Nothing but an exact copy is wanted: the line with "submissions from whatever" and each line after it in the data below, last line included.

Records drawn from a dataset
* * *
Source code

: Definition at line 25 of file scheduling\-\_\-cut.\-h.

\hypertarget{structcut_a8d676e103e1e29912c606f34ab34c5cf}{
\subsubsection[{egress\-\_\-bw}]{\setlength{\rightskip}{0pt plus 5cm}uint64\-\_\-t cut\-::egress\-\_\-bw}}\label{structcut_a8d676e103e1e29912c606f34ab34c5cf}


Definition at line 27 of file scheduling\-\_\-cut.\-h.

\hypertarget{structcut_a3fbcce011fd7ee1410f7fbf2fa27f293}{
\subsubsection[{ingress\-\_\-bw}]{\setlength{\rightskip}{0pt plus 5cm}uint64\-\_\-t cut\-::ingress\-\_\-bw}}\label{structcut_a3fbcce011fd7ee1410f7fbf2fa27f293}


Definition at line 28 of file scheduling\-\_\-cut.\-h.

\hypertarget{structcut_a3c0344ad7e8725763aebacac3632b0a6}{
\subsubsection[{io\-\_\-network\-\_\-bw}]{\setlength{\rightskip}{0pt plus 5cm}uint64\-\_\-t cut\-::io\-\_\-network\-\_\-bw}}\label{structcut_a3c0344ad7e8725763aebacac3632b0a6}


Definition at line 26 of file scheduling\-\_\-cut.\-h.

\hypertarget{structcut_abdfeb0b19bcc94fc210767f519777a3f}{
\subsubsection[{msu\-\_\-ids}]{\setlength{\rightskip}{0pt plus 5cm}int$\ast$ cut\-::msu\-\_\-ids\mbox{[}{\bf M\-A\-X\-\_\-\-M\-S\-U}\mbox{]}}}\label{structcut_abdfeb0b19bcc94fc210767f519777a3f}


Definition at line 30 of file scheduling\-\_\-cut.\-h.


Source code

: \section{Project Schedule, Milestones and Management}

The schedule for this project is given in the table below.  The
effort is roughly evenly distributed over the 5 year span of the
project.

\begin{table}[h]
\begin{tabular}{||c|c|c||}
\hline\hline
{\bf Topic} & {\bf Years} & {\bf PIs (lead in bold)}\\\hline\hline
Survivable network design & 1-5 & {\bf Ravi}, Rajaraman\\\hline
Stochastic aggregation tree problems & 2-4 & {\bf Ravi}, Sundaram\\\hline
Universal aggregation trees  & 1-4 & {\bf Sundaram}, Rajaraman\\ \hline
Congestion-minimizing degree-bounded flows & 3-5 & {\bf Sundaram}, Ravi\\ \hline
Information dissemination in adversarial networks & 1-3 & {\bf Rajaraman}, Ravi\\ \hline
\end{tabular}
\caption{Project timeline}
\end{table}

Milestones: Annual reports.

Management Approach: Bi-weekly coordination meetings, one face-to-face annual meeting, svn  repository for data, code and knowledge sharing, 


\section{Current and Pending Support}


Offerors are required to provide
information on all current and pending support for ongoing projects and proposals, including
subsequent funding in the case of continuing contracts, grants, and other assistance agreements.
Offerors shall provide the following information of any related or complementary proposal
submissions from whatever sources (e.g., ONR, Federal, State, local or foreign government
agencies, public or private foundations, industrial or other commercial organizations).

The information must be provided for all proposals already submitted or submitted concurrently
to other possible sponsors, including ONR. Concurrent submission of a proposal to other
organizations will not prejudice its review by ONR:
* * *
• Answer space
submissions from whatever sources (e.g., ONR, Federal, State, local or foreign government
agencies, public or private foundations, industrial or other commercial organizations).

The information must be provided for all proposals already submitted or submitted concurrently
to other possible sponsors, including ONR. Concurrent submission of a proposal to other
organizations will not prejudice its review by ONR:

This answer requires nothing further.